Skip to main content
Fabro publishes SLSA Build Provenance attestations for every release tarball and the multi-arch Docker image. Attestations are signed via Sigstore and recorded in the public transparency log, so you can verify that an artifact was built by our GitHub Actions workflow from a specific commit in fabro-sh/fabro before you run it.
Provenance proves where and how an artifact was built.
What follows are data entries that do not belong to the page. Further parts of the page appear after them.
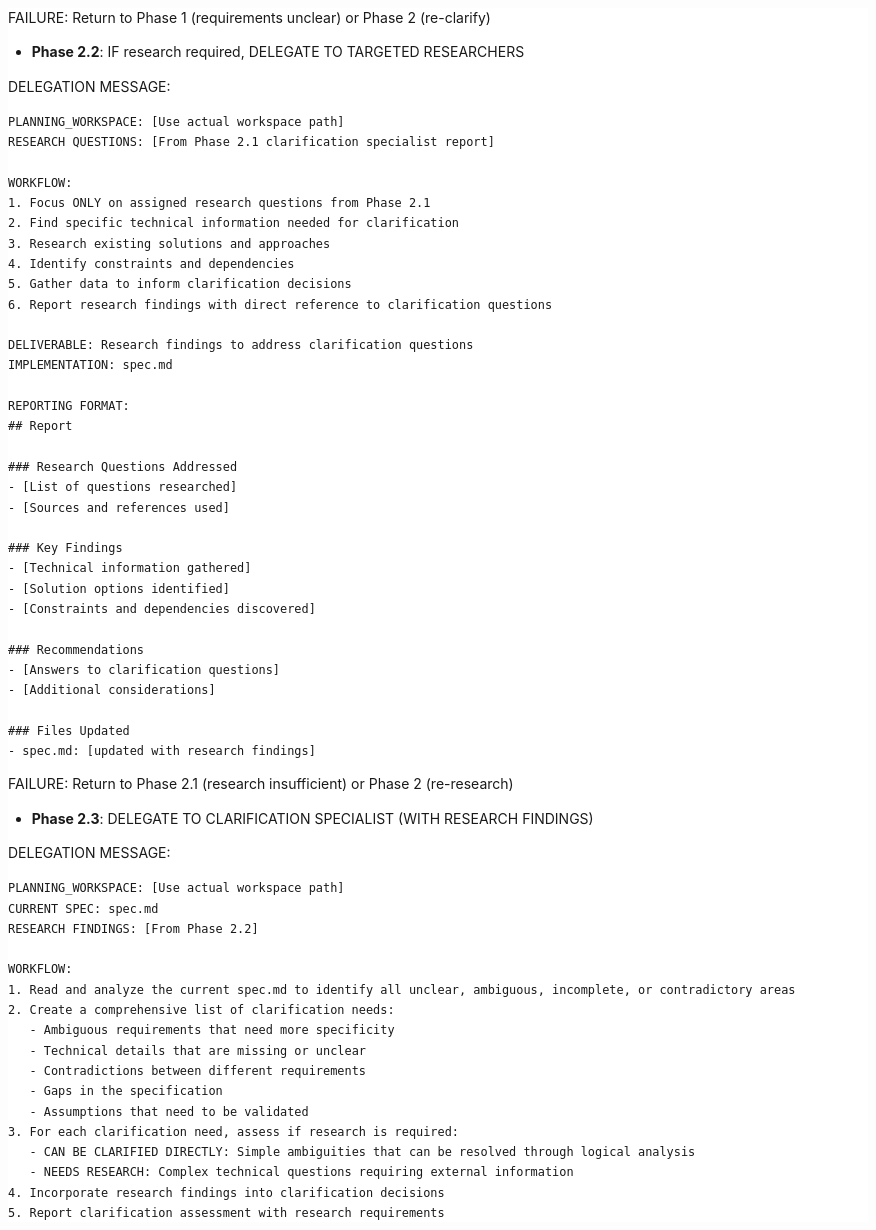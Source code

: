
 ```
```

FAILURE: Return to Phase 1 (requirements unclear) or Phase 2 (re-clarify)

- **Phase 2.2**: IF research required, DELEGATE TO TARGETED RESEARCHERS

DELEGATION MESSAGE:
```
PLANNING_WORKSPACE: [Use actual workspace path]
RESEARCH QUESTIONS: [From Phase 2.1 clarification specialist report]

WORKFLOW:
1. Focus ONLY on assigned research questions from Phase 2.1
2. Find specific technical information needed for clarification
3. Research existing solutions and approaches
4. Identify constraints and dependencies
5. Gather data to inform clarification decisions
6. Report research findings with direct reference to clarification questions

DELIVERABLE: Research findings to address clarification questions
IMPLEMENTATION: spec.md

REPORTING FORMAT:
## Report

### Research Questions Addressed
- [List of questions researched]
- [Sources and references used]

### Key Findings
- [Technical information gathered]
- [Solution options identified]
- [Constraints and dependencies discovered]

### Recommendations
- [Answers to clarification questions]
- [Additional considerations]

### Files Updated
- spec.md: [updated with research findings]
```

FAILURE: Return to Phase 2.1 (research insufficient) or Phase 2 (re-research)

- **Phase 2.3**: DELEGATE TO CLARIFICATION SPECIALIST (WITH RESEARCH FINDINGS)

DELEGATION MESSAGE:
```
PLANNING_WORKSPACE: [Use actual workspace path]
CURRENT SPEC: spec.md
RESEARCH FINDINGS: [From Phase 2.2]

WORKFLOW:
1. Read and analyze the current spec.md to identify all unclear, ambiguous, incomplete, or contradictory areas
2. Create a comprehensive list of clarification needs:
   - Ambiguous requirements that need more specificity
   - Technical details that are missing or unclear
   - Contradictions between different requirements
   - Gaps in the specification
   - Assumptions that need to be validated
3. For each clarification need, assess if research is required:
   - CAN BE CLARIFIED DIRECTLY: Simple ambiguities that can be resolved through logical analysis
   - NEEDS RESEARCH: Complex technical questions requiring external information
4. Incorporate research findings into clarification decisions
5. Report clarification assessment with research requirements
```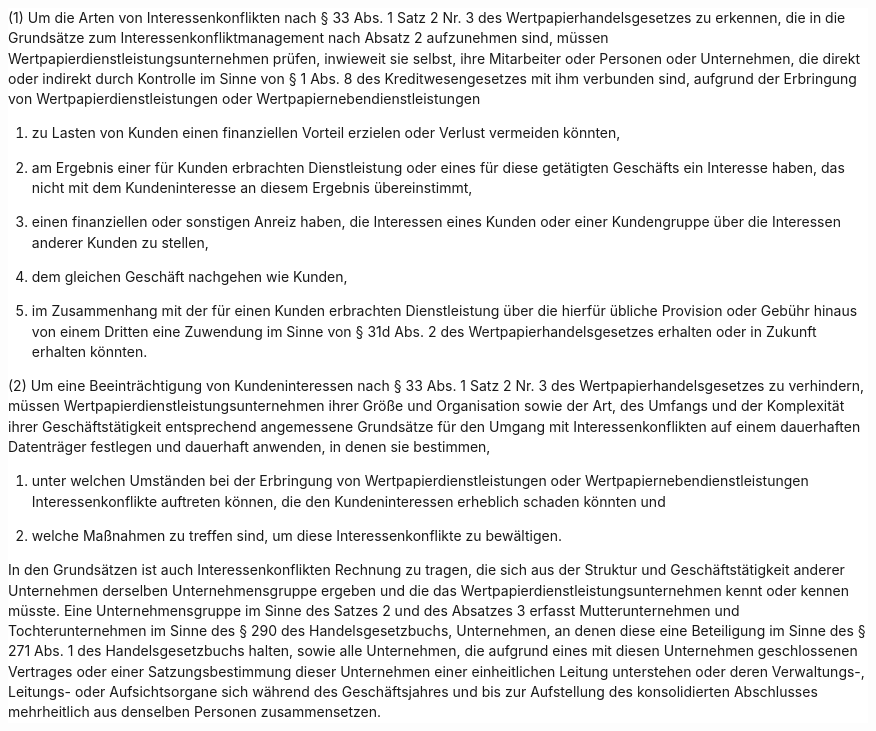 (1) Um die Arten von Interessenkonflikten nach § 33 Abs. 1 Satz 2 Nr.
3 des Wertpapierhandelsgesetzes zu erkennen, die in die Grundsätze zum
Interessenkonfliktmanagement nach Absatz 2 aufzunehmen sind, müssen
Wertpapierdienstleistungsunternehmen prüfen, inwieweit sie selbst,
ihre Mitarbeiter oder Personen oder Unternehmen, die direkt oder
indirekt durch Kontrolle im Sinne von § 1 Abs. 8 des
Kreditwesengesetzes mit ihm verbunden sind, aufgrund der Erbringung
von Wertpapierdienstleistungen oder Wertpapiernebendienstleistungen

1.  zu Lasten von Kunden einen finanziellen Vorteil erzielen oder Verlust
    vermeiden könnten,


2.  am Ergebnis einer für Kunden erbrachten Dienstleistung oder eines für
    diese getätigten Geschäfts ein Interesse haben, das nicht mit dem
    Kundeninteresse an diesem Ergebnis übereinstimmt,


3.  einen finanziellen oder sonstigen Anreiz haben, die Interessen eines
    Kunden oder einer Kundengruppe über die Interessen anderer Kunden zu
    stellen,


4.  dem gleichen Geschäft nachgehen wie Kunden,


5.  im Zusammenhang mit der für einen Kunden erbrachten Dienstleistung
    über die hierfür übliche Provision oder Gebühr hinaus von einem
    Dritten eine Zuwendung im Sinne von § 31d Abs. 2 des
    Wertpapierhandelsgesetzes erhalten oder in Zukunft erhalten könnten.




(2) Um eine Beeinträchtigung von Kundeninteressen nach § 33 Abs. 1
Satz 2 Nr. 3 des Wertpapierhandelsgesetzes zu verhindern, müssen
Wertpapierdienstleistungsunternehmen ihrer Größe und Organisation
sowie der Art, des Umfangs und der Komplexität ihrer
Geschäftstätigkeit entsprechend angemessene Grundsätze für den Umgang
mit Interessenkonflikten auf einem dauerhaften Datenträger festlegen
und dauerhaft anwenden, in denen sie bestimmen,

1.  unter welchen Umständen bei der Erbringung von
    Wertpapierdienstleistungen oder Wertpapiernebendienstleistungen
    Interessenkonflikte auftreten können, die den Kundeninteressen
    erheblich schaden könnten und


2.  welche Maßnahmen zu treffen sind, um diese Interessenkonflikte zu
    bewältigen.



In den Grundsätzen ist auch Interessenkonflikten Rechnung zu tragen,
die sich aus der Struktur und Geschäftstätigkeit anderer Unternehmen
derselben Unternehmensgruppe ergeben und die das
Wertpapierdienstleistungsunternehmen kennt oder kennen müsste. Eine
Unternehmensgruppe im Sinne des Satzes 2 und des Absatzes 3 erfasst
Mutterunternehmen und Tochterunternehmen im Sinne des § 290 des
Handelsgesetzbuchs, Unternehmen, an denen diese eine Beteiligung im
Sinne des § 271 Abs. 1 des Handelsgesetzbuchs halten, sowie alle
Unternehmen, die aufgrund eines mit diesen Unternehmen geschlossenen
Vertrages oder einer Satzungsbestimmung dieser Unternehmen einer
einheitlichen Leitung unterstehen oder deren Verwaltungs-, Leitungs-
oder Aufsichtsorgane sich während des Geschäftsjahres und bis zur
Aufstellung des konsolidierten Abschlusses mehrheitlich aus denselben
Personen zusammensetzen.
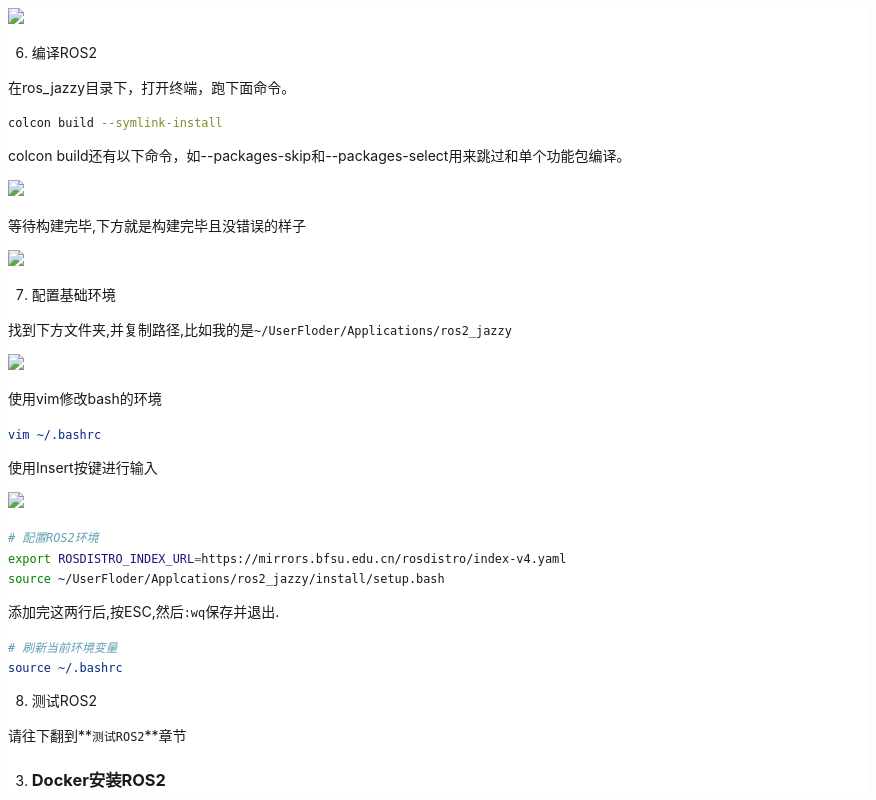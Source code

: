 ![](https://cdn.030204.xyz/tungwebsite/assets/images/2023-12-30/image58.png)

  

6.  编译ROS2
    

在ros\_jazzy目录下，打开终端，跑下面命令。

```bash
colcon build --symlink-install
```

colcon build还有以下命令，如--packages-skip和--packages-select用来跳过和单个功能包编译。

![](https://cdn.030204.xyz/tungwebsite/assets/images/2023-12-30/image59.png)

等待构建完毕,下方就是构建完毕且没错误的样子

![](https://cdn.030204.xyz/tungwebsite/assets/images/2023-12-30/image60.png)

7.  配置基础环境
    

找到下方文件夹,并复制路径,比如我的是`~/UserFloder/Applications/ros2_jazzy`

![](https://cdn.030204.xyz/tungwebsite/assets/images/2023-12-30/image61.png)

使用vim修改bash的环境

```cmake
vim ~/.bashrc
```

使用Insert按键进行输入

![](https://cdn.030204.xyz/tungwebsite/assets/images/2023-12-30/image62.png)

```bash
# 配置ROS2环境
export ROSDISTRO_INDEX_URL=https://mirrors.bfsu.edu.cn/rosdistro/index-v4.yaml
source ~/UserFloder/Applcations/ros2_jazzy/install/setup.bash
```

添加完这两行后,按ESC,然后`:wq`保存并退出.

```cmake
# 刷新当前环境变量
source ~/.bashrc
```

  

8.  测试ROS2
    

请往下翻到**`测试ROS2`**章节

  

  

3.  ### Docker安装ROS2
It does not vouch for the correctness or security of the source code itself — only that what you downloaded was built by our workflow from the commit it claims.

Prerequisites

Install the GitHub CLI and authenticate: 
gh auth login

Verify a binary tarball

Download the tarball for your platform from the releases page, then: 
gh attestation verify fabro-aarch64-apple-darwin.tar.gz --repo fabro-sh/fabro
A successful verification prints Loaded digest … followed by ✓ Verification succeeded! and details of the matched attestation.

Verify the Docker image

The attestation is attached to the image in GHCR, so no separate download is needed: 
gh attestation verify oci://ghcr.io/fabro-sh/fabro:<version> --repo fabro-sh/fabro
Replace <version> with the release version (e.g. 0.207.0) or use latest / nightly.

Homebrew installs

The fabro-sh/tap Homebrew formula verifies a SHA-256 checksum against each tarball Homebrew downloads, so there is no separate attestation step to run at install time. If you want provenance verification for a Homebrew-installed release, download the matching tarball from the releases page and run gh attestation verify against it.